Similarly, a corresponding network device may include a communication interface and circuitry communicatively coupled to the communication interface. In one example, the circuitry may be configured to communicate with a controller in a network fabric via a first protocol and/or to detect a connection between a computing device and the network device via the communication interface. In this example, the circuitry may be further configured to determine, via a second protocol, that the computing device is unconfigured for operation in the network fabric. Additionally or alternatively, the circuitry may also be configured to enable a controller to program the computing device for operation in the network fabric via a provisioning mechanism in response to determining that the computing device is unconfigured for operation in the network fabric.

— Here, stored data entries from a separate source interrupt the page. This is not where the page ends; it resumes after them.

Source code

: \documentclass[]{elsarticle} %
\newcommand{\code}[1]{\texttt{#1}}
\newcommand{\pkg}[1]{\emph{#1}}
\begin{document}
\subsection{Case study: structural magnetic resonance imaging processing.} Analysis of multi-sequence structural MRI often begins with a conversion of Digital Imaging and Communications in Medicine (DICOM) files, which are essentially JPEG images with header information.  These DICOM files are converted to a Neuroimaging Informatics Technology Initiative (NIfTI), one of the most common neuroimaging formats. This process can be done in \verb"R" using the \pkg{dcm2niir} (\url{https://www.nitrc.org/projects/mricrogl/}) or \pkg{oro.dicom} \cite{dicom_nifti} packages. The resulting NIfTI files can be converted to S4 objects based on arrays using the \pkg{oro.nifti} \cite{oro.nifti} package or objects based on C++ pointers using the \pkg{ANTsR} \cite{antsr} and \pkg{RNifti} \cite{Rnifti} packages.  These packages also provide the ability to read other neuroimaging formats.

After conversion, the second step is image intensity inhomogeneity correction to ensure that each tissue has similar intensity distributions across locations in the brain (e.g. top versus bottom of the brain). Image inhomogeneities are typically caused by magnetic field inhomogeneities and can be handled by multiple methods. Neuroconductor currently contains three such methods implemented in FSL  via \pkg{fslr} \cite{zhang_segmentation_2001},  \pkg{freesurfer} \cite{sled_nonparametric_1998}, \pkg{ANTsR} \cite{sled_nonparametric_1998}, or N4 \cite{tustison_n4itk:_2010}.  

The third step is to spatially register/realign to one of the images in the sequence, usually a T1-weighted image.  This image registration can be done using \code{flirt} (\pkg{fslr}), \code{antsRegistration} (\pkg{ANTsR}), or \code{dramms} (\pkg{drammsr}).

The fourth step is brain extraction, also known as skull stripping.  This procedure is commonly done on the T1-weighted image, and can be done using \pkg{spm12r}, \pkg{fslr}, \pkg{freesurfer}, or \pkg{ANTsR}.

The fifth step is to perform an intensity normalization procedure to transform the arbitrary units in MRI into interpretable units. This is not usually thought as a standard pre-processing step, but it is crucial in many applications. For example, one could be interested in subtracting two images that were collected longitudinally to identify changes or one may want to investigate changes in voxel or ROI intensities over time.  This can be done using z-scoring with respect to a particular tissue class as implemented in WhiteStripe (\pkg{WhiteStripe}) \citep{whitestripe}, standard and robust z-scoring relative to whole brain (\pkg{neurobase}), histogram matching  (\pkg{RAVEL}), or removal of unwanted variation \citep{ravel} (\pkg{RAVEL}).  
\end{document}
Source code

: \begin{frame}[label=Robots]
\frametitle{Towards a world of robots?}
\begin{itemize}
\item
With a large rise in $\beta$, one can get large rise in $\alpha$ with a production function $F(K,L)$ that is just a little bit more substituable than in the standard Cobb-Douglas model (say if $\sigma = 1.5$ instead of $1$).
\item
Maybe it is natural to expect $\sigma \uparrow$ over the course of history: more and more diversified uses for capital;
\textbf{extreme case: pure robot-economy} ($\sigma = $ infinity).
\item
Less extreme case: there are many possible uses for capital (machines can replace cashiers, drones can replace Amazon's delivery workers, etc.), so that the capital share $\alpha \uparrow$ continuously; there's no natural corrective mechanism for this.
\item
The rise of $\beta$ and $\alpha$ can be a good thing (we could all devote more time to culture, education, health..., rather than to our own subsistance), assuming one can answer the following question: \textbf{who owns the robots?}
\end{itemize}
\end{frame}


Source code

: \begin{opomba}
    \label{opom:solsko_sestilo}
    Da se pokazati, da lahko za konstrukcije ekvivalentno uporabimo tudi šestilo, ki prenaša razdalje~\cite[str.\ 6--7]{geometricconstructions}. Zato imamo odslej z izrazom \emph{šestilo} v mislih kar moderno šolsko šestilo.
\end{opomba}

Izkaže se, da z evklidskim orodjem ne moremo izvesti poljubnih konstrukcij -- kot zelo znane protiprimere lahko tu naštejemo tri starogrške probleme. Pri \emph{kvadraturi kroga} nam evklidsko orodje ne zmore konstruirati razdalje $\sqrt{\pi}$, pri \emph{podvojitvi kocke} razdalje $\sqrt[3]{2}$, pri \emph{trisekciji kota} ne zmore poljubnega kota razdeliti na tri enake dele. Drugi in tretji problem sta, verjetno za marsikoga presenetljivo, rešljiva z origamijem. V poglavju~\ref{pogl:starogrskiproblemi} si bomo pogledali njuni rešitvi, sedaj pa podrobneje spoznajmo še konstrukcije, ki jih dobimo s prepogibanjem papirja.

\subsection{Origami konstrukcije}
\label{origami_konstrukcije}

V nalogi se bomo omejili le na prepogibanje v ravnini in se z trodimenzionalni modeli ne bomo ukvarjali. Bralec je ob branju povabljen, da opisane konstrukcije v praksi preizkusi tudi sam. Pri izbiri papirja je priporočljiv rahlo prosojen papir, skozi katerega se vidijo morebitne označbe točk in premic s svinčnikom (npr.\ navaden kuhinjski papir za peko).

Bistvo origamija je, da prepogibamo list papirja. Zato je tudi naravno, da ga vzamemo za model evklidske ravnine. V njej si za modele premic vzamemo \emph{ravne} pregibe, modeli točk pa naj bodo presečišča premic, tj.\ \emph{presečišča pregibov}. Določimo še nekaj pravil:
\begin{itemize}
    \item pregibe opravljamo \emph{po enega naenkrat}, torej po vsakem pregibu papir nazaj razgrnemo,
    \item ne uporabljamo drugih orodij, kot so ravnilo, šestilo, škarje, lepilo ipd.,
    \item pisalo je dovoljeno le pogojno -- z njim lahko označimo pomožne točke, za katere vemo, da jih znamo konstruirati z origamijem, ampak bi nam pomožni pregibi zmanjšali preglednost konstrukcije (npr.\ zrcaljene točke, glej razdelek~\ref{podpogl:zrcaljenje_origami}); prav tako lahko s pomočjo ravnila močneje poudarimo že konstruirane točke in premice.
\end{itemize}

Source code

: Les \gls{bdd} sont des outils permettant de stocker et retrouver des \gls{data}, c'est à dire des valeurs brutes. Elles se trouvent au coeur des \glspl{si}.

A corresponding system may include a controller and a network device communicatively coupled to the controller. In one example, the network device may be configured to communicate with the controller via a first protocol and/or to detect a connection between a computing device and the network device. In this example, the network device may be further configured to determine, via a second protocol, that the computing device is unconfigured for operation in a network fabric. Additionally or alternatively, the network device may also be configured to enable a controller to program the computing device for operation in the network fabric via a provisioning mechanism in response to determining that the computing device is unconfigured for operation in the network fabric.

Features from any of the above-mentioned embodiments may be used in combination with one another in accordance with the general principles described herein. These and other embodiments, features, and advantages will be more fully understood upon reading the following detailed description in conjunction with the accompanying drawings and claims.

Throughout the drawings, identical reference characters and descriptions indicate similar, but not necessarily identical, elements. While the exemplary embodiments described herein are susceptible to various modifications and alternative forms, specific embodiments have been shown by way of example in the drawings and will be described in detail herein. However, the exemplary embodiments described herein are not intended to be limited to the particular forms disclosed. Rather, the instant disclosure covers all modifications, equivalents, and alternatives falling within the scope of the appended claims.

The present disclosure describes various systems and methods for provisioning automatic configurations on unconfigured computing devices. As will be explained in greater detail below, embodiments of the instant disclosure may enable controllers that manage network fabrics to configure day-zero devices for operation in the network fabrics via secure zero-touch provisioning (ZTP). For example, a campus fabric may include and/or represent a cloud controller that configures a day-zero device even though the day-zero device lacks the functionality of the link aggregation control protocol (LACP).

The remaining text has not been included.